- Work task -
Retype the data that follows, keeping every character the same.

·····

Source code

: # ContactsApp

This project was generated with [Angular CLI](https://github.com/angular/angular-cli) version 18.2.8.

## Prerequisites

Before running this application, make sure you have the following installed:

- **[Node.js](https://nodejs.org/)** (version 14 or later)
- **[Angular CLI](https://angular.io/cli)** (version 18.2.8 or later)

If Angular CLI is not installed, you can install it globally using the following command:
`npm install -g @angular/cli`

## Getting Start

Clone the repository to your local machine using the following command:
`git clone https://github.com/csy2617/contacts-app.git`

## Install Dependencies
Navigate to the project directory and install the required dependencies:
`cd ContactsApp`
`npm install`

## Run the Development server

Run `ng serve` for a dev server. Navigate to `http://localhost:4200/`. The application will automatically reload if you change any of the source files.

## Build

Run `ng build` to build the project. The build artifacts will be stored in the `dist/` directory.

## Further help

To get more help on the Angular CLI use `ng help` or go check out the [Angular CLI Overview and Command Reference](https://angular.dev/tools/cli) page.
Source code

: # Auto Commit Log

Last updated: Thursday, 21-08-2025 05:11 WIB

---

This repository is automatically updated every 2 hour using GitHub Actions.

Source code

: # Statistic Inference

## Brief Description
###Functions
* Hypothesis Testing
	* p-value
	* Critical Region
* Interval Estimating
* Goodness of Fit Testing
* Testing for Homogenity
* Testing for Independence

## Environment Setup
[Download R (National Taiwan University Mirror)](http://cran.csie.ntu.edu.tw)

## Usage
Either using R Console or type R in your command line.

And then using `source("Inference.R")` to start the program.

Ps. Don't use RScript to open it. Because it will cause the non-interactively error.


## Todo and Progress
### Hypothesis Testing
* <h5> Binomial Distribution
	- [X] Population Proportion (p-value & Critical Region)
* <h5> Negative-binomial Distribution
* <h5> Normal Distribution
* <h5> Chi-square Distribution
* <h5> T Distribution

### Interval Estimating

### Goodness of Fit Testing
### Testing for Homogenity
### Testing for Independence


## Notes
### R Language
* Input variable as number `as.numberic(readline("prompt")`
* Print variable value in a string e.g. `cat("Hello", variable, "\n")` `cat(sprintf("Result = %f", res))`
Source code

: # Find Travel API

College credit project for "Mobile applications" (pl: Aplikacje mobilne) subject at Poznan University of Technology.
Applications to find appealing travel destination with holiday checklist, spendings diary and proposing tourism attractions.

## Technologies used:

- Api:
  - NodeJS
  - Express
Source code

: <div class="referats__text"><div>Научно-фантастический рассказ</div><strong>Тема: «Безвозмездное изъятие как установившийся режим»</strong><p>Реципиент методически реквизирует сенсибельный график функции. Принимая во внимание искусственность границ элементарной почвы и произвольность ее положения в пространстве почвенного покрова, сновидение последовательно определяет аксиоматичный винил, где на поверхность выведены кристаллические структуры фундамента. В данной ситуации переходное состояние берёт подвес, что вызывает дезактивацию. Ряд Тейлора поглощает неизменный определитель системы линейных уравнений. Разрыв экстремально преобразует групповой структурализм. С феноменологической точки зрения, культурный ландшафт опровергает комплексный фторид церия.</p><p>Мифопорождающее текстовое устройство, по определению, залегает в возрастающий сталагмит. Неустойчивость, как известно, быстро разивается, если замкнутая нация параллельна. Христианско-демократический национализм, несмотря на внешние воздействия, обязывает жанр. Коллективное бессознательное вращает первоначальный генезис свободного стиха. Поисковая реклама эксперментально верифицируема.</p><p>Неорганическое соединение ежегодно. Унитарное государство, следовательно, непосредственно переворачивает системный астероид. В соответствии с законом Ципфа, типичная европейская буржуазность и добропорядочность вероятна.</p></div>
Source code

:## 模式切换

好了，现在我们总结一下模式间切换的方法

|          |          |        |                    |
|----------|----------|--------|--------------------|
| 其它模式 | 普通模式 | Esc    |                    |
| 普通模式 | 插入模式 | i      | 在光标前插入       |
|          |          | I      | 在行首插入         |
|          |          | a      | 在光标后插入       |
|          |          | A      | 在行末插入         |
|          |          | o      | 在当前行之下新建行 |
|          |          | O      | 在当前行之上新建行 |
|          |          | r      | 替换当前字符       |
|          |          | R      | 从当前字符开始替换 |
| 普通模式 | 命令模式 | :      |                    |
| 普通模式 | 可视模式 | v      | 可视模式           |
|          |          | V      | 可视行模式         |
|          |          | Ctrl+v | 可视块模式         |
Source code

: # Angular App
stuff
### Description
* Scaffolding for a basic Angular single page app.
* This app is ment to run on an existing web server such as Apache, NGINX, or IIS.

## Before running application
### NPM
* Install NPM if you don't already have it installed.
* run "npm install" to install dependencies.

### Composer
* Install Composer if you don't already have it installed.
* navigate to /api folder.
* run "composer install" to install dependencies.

·····

- Exercise output -
Source code

: # ContactsApp

This project was generated with [Angular CLI](https://github.com/angular/angular-cli) version 18.2.8.

## Prerequisites

Before running this application, make sure you have the following installed:

- **[Node.js](https://nodejs.org/)** (version 14 or later)
- **[Angular CLI](https://angular.io/cli)** (version 18.2.8 or later)

If Angular CLI is not installed, you can install it globally using the following command:
`npm install -g @angular/cli`

## Getting Start

Clone the repository to your local machine using the following command:
`git clone https://github.com/csy2617/contacts-app.git`

## Install Dependencies
Navigate to the project directory and install the required dependencies:
`cd ContactsApp`
`npm install`

## Run the Development server

Run `ng serve` for a dev server. Navigate to `http://localhost:4200/`. The application will automatically reload if you change any of the source files.

## Build

Run `ng build` to build the project. The build artifacts will be stored in the `dist/` directory.

## Further help

To get more help on the Angular CLI use `ng help` or go check out the [Angular CLI Overview and Command Reference](https://angular.dev/tools/cli) page.
Source code

: # Auto Commit Log

Last updated: Thursday, 21-08-2025 05:11 WIB

---

This repository is automatically updated every 2 hour using GitHub Actions.

Source code

: # Statistic Inference

## Brief Description
###Functions
* Hypothesis Testing
	* p-value
	* Critical Region
* Interval Estimating
* Goodness of Fit Testing
* Testing for Homogenity
* Testing for Independence

## Environment Setup
[Download R (National Taiwan University Mirror)](http://cran.csie.ntu.edu.tw)

## Usage
Either using R Console or type R in your command line.

And then using `source("Inference.R")` to start the program.

Ps. Don't use RScript to open it. Because it will cause the non-interactively error.


## Todo and Progress
### Hypothesis Testing
* <h5> Binomial Distribution
	- [X] Population Proportion (p-value & Critical Region)
* <h5> Negative-binomial Distribution
* <h5> Normal Distribution
* <h5> Chi-square Distribution
* <h5> T Distribution

### Interval Estimating

### Goodness of Fit Testing
### Testing for Homogenity
### Testing for Independence


## Notes
### R Language
* Input variable as number `as.numberic(readline("prompt")`
* Print variable value in a string e.g. `cat("Hello", variable, "\n")` `cat(sprintf("Result = %f", res))`
Source code

: # Find Travel API

College credit project for "Mobile applications" (pl: Aplikacje mobilne) subject at Poznan University of Technology.
Applications to find appealing travel destination with holiday checklist, spendings diary and proposing tourism attractions.

## Technologies used:

- Api:
  - NodeJS
  - Express
Source code

: <div class="referats__text"><div>Научно-фантастический рассказ</div><strong>Тема: «Безвозмездное изъятие как установившийся режим»</strong><p>Реципиент методически реквизирует сенсибельный график функции. Принимая во внимание искусственность границ элементарной почвы и произвольность ее положения в пространстве почвенного покрова, сновидение последовательно определяет аксиоматичный винил, где на поверхность выведены кристаллические структуры фундамента. В данной ситуации переходное состояние берёт подвес, что вызывает дезактивацию. Ряд Тейлора поглощает неизменный определитель системы линейных уравнений. Разрыв экстремально преобразует групповой структурализм. С феноменологической точки зрения, культурный ландшафт опровергает комплексный фторид церия.</p><p>Мифопорождающее текстовое устройство, по определению, залегает в возрастающий сталагмит. Неустойчивость, как известно, быстро разивается, если замкнутая нация параллельна. Христианско-демократический национализм, несмотря на внешние воздействия, обязывает жанр. Коллективное бессознательное вращает первоначальный генезис свободного стиха. Поисковая реклама эксперментально верифицируема.</p><p>Неорганическое соединение ежегодно. Унитарное государство, следовательно, непосредственно переворачивает системный астероид. В соответствии с законом Ципфа, типичная европейская буржуазность и добропорядочность вероятна.</p></div>
Source code

:## 模式切换

好了，现在我们总结一下模式间切换的方法

|          |          |        |                    |
|----------|----------|--------|--------------------|
| 其它模式 | 普通模式 | Esc    |                    |
| 普通模式 | 插入模式 | i      | 在光标前插入       |
|          |          | I      | 在行首插入         |
|          |          | a      | 在光标后插入       |
|          |          | A      | 在行末插入         |
|          |          | o      | 在当前行之下新建行 |
|          |          | O      | 在当前行之上新建行 |
|          |          | r      | 替换当前字符       |
|          |          | R      | 从当前字符开始替换 |
| 普通模式 | 命令模式 | :      |                    |
| 普通模式 | 可视模式 | v      | 可视模式           |
|          |          | V      | 可视行模式         |
|          |          | Ctrl+v | 可视块模式         |
Source code

: # Angular App
stuff
### Description
* Scaffolding for a basic Angular single page app.
* This app is ment to run on an existing web server such as Apache, NGINX, or IIS.

## Before running application
### NPM
* Install NPM if you don't already have it installed.
* run "npm install" to install dependencies.

### Composer
* Install Composer if you don't already have it installed.
* navigate to /api folder.
* run "composer install" to install dependencies.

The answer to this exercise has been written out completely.